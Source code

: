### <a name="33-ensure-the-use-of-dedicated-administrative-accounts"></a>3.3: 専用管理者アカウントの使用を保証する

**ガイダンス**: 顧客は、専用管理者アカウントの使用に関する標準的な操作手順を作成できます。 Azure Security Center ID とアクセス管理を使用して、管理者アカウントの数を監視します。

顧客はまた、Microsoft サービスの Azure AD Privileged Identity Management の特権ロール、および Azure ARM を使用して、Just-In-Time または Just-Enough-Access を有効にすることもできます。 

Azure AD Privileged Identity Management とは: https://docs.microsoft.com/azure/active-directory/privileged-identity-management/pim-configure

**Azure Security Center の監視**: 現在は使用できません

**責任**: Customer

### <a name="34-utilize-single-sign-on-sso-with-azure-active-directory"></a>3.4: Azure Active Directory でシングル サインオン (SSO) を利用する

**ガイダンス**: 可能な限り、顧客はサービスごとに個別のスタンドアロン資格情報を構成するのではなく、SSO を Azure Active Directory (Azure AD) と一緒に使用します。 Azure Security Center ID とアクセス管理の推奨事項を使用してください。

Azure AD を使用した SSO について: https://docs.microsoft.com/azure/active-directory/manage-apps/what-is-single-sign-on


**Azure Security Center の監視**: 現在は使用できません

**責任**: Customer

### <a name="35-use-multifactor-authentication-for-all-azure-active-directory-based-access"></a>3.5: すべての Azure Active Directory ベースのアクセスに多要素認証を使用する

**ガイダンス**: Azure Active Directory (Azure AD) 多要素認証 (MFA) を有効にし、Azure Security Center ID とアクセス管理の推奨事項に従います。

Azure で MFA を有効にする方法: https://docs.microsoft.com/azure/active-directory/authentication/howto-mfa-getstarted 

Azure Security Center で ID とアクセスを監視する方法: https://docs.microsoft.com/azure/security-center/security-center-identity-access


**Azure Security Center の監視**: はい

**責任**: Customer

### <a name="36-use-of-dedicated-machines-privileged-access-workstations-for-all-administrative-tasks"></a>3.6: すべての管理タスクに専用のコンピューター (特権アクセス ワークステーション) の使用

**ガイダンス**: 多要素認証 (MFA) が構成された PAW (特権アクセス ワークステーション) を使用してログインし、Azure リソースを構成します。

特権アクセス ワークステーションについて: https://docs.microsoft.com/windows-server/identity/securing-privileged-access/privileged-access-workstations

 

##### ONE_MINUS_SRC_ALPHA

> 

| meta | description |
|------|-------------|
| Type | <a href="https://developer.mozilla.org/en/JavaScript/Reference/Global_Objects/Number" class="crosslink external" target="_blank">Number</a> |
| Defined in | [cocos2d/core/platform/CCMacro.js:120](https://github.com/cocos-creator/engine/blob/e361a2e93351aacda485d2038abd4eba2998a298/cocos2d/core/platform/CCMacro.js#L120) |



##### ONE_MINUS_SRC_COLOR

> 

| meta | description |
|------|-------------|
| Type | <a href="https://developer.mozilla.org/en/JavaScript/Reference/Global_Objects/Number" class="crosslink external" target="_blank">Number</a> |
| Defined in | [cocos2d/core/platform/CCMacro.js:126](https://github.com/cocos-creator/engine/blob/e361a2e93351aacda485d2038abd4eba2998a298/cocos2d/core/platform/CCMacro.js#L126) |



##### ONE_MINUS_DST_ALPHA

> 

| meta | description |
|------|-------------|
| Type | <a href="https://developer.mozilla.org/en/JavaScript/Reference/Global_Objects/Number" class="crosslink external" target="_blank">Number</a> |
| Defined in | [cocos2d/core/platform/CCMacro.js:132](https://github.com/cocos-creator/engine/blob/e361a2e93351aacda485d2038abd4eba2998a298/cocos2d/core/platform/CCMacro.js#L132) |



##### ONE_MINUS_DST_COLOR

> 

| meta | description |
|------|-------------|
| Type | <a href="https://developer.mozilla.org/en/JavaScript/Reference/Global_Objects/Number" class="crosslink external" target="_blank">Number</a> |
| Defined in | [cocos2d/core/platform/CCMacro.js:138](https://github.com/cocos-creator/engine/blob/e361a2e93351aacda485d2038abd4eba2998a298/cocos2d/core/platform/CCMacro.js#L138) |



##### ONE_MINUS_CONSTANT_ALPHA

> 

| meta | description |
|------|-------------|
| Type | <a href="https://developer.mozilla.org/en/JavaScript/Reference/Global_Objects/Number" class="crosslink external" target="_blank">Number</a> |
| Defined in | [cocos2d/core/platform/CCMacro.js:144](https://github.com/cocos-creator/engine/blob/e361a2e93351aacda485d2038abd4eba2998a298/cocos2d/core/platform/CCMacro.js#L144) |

Problem statement: When a line of the records has the word "Management", pick it out and copy it.

Completed exercise:
顧客はまた、Microsoft サービスの Azure AD Privileged Identity Management の特権ロール、および Azure ARM を使用して、Just-In-Time または Just-Enough-Access を有効にすることもできます。 
Azure AD Privileged Identity Management とは: https://docs.microsoft.com/azure/active-directory/privileged-identity-management/pim-configure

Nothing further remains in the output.